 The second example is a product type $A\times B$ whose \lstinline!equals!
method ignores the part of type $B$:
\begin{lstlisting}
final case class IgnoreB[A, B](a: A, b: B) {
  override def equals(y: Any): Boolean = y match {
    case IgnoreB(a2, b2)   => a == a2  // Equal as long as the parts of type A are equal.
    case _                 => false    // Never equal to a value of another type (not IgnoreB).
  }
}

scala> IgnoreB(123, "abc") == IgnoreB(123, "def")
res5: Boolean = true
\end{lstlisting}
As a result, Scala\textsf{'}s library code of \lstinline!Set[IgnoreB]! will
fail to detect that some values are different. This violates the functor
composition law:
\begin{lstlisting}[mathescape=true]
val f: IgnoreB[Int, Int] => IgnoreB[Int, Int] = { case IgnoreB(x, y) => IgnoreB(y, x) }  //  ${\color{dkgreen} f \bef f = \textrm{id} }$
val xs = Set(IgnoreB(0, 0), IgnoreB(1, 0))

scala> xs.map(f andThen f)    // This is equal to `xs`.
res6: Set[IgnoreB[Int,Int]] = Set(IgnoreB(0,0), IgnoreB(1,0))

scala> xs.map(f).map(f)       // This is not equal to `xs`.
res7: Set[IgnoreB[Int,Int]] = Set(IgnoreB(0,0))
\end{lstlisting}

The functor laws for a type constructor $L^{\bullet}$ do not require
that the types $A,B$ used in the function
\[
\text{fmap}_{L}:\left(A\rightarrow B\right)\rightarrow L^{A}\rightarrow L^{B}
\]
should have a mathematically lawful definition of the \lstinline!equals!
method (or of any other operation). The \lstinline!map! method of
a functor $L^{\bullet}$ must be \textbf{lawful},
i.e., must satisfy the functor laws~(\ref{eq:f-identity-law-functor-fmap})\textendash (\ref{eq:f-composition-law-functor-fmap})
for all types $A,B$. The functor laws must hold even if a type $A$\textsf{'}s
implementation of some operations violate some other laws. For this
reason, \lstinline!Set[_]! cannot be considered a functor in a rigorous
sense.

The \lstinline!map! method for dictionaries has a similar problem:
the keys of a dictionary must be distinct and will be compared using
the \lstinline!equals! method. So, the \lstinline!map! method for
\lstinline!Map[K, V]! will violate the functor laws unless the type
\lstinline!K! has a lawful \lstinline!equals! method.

....................

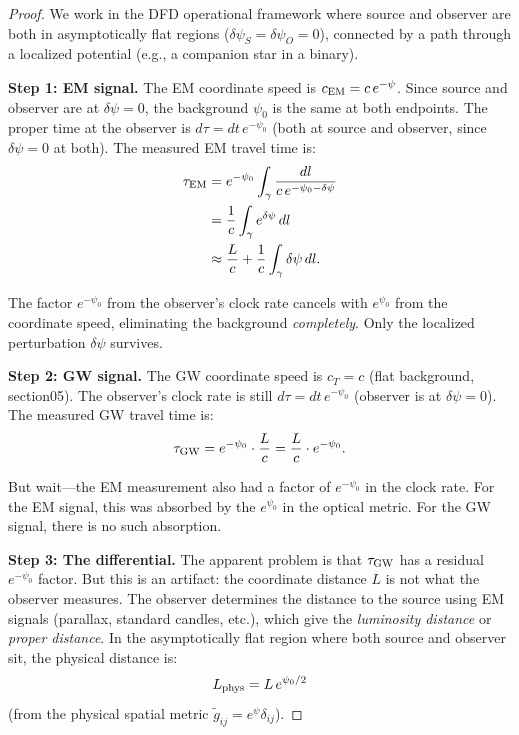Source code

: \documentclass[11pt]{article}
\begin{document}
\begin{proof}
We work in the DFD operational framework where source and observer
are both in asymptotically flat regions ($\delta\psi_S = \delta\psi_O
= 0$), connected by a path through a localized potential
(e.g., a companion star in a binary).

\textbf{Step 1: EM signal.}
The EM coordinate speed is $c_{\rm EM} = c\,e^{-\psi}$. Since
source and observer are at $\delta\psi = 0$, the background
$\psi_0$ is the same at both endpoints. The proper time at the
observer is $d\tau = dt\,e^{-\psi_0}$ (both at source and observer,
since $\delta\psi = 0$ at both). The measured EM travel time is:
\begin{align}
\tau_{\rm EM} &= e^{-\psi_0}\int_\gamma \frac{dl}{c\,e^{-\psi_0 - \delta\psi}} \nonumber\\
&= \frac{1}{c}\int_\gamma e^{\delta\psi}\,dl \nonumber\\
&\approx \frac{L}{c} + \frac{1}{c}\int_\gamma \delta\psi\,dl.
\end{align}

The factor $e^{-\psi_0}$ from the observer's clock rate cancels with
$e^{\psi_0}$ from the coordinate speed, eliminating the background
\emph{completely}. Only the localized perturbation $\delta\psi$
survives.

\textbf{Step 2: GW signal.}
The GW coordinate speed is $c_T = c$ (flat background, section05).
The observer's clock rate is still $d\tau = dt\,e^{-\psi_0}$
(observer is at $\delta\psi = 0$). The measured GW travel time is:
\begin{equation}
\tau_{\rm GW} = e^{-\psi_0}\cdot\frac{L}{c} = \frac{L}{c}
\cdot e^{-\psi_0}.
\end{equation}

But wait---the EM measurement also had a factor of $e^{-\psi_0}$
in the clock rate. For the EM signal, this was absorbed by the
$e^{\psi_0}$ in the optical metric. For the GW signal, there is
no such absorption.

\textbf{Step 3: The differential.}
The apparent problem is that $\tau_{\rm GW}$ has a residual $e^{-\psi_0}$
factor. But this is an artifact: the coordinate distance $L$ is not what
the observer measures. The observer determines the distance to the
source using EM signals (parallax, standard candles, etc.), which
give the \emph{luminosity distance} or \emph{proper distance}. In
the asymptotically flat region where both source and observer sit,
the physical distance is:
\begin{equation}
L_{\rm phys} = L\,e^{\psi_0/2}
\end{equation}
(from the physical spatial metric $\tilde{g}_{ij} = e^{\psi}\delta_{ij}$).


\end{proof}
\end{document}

....................

> [EXERCISE INSTRUCTIONS]:
Using the data above, extract exactly the lines from the one that holds "The second example" to the one that holds "should have a", both ends included, and no others.

> [RESPONSE FOR THIS EXERCISE]:
 The second example is a product type $A\times B$ whose \lstinline!equals!
method ignores the part of type $B$:
\begin{lstlisting}
final case class IgnoreB[A, B](a: A, b: B) {
  override def equals(y: Any): Boolean = y match {
    case IgnoreB(a2, b2)   => a == a2  // Equal as long as the parts of type A are equal.
    case _                 => false    // Never equal to a value of another type (not IgnoreB).
  }
}

scala> IgnoreB(123, "abc") == IgnoreB(123, "def")
res5: Boolean = true
\end{lstlisting}
As a result, Scala\textsf{'}s library code of \lstinline!Set[IgnoreB]! will
fail to detect that some values are different. This violates the functor
composition law:
\begin{lstlisting}[mathescape=true]
val f: IgnoreB[Int, Int] => IgnoreB[Int, Int] = { case IgnoreB(x, y) => IgnoreB(y, x) }  //  ${\color{dkgreen} f \bef f = \textrm{id} }$
val xs = Set(IgnoreB(0, 0), IgnoreB(1, 0))

scala> xs.map(f andThen f)    // This is equal to `xs`.
res6: Set[IgnoreB[Int,Int]] = Set(IgnoreB(0,0), IgnoreB(1,0))

scala> xs.map(f).map(f)       // This is not equal to `xs`.
res7: Set[IgnoreB[Int,Int]] = Set(IgnoreB(0,0))
\end{lstlisting}

The functor laws for a type constructor $L^{\bullet}$ do not require
that the types $A,B$ used in the function
\[
\text{fmap}_{L}:\left(A\rightarrow B\right)\rightarrow L^{A}\rightarrow L^{B}
\]
should have a mathematically lawful definition of the \lstinline!equals!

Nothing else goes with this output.